Kaşgarlı Mahmud'un "Dîvân"ında bahsettiği Oğuz ve Hâkâniye diye adlandırdığı iki edebi şiveden biri olan Oğuz Türklerinin kullandığı dilin devamı olan ve Türklüğün Îslâmi devlet içinde gelişen, Osmanlı hanedanına nisbetle, devlete ve resmî yazışma diline şâmil olarak Osmanlıca adını alan, Selçukluların son zamanlarından Cumhuriyet Devrine kadar yedi yüzyıl kullanılan ve kesintisiz eserlerini veren Osmanlı Türklüğü'nün dilidir. Bu itibarla Osmanlı Türkçesi olarak adlandırmak gerekir. Osmanlıca deyimi daha çok müsteşrikler tarafından verilmiştir.

Eski Türkçe Devresi'nden sonra, Türk kültür târihi içinde eserlerimiz Türklüğün göçleri ve yeni yeni kültür merkezlerinin ortaya çıkması üzerine; içinde Kuzey-Doğu (Kıpçak, Çağatay) ve Batı Türkçesini alan onüçüncü asra kadar "Müşterek Orta Asya Yazı Dili" verilmiştir. Batı Türkçesi adını verdiğimiz Oğuz Türkçesi; Osmanlı Türkçesi, Azeri ağzı ile birlikte olan müşterek devrelerini, hemen hemen onbesinci yüzyılın ortalarına kadar sürdürürler.

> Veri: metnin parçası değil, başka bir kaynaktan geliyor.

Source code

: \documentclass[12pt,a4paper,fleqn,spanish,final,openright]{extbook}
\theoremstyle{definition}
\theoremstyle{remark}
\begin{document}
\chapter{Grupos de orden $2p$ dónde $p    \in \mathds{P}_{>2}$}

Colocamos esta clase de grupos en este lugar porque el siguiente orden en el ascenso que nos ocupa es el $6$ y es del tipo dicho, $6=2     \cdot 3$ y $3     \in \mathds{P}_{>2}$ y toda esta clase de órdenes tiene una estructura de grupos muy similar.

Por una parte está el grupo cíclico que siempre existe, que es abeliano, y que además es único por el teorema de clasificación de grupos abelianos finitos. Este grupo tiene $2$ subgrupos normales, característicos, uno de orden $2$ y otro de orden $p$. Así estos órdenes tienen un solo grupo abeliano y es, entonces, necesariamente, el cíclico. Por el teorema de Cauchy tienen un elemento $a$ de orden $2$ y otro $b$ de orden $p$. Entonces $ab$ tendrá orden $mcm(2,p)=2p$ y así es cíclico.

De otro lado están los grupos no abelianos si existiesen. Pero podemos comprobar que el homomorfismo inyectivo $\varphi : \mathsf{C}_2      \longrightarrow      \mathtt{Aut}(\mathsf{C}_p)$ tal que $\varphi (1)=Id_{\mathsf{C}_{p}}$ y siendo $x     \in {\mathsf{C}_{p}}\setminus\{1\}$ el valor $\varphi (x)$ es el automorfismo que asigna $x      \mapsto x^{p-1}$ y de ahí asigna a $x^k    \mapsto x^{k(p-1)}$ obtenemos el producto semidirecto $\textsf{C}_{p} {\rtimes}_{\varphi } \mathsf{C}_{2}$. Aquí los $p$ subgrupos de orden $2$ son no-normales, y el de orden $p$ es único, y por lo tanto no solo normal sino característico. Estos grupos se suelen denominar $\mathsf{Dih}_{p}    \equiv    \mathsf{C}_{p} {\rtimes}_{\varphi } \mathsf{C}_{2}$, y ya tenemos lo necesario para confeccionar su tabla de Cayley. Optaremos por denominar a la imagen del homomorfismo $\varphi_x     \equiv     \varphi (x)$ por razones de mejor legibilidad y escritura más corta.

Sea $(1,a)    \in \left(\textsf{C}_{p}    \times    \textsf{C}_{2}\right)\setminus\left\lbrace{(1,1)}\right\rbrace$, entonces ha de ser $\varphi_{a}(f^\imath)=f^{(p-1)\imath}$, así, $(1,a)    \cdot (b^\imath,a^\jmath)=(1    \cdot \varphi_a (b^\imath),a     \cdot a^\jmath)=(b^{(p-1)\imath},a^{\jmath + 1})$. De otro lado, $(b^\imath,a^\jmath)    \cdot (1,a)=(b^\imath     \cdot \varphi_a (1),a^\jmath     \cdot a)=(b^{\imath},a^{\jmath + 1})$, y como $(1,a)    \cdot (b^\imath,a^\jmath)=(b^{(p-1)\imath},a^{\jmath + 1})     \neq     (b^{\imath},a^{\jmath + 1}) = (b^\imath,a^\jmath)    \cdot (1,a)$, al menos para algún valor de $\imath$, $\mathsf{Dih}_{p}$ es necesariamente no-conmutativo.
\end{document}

Ancak bu zamandan sonradır ki, Selçuklular Devri'nin sonunda yer alan ve Eski Anadolu Türkçesi adı ile andığımız her iki ağzın müşterek oldukları zaman görülen bazı ayrılıkların bir kısmı Osmanlı, bir kısmı da Azerî Türkçesi'nde umûmîleşerek onaltinci yüzyıldan başlamak üzere iki ağızın kesin çizgilerle ayrılmasına sebeb olur. Bunun yanında her iki şivenin komsularından alınan kelimeler, Arapça ve Farsça olanlar hâriç, Azerî ve Osmanlı Türkçelerinde anlaşmada çıkacak ikinci bir ayrılığı ortaya çıkarırlar. Azerî Türkçesi daha çok Rusça ve Moğolca ile onlara yakın yerlilerin ve Hintçe'nin kollarından kelimeler alırken, Osmanlı Türkçesi de komsu Avrupa milletlerinin dillerinden kelimeler almıştır. Gerçekte, kurulan büyük bir imparatorluğun sınırları içine aldığı pek çok milletin dilinden Osmanlı Türkçesi, topraklarla birlikte yeni kelimeler de fethederek onları millileştirmiştir. Bu durum az çok Türkçe'nin karakteri icâbı da böyledir. Bu kelimeler daha çok, İtalyan, Yunan, Arnavut, Sırp, Romen, Bulgar vs. gibi milletlerin dillerinden girmiştir. Ancak bu milletlerin dillerinden alınan kelimeler, Türkçenin içinde yoğrulurlar.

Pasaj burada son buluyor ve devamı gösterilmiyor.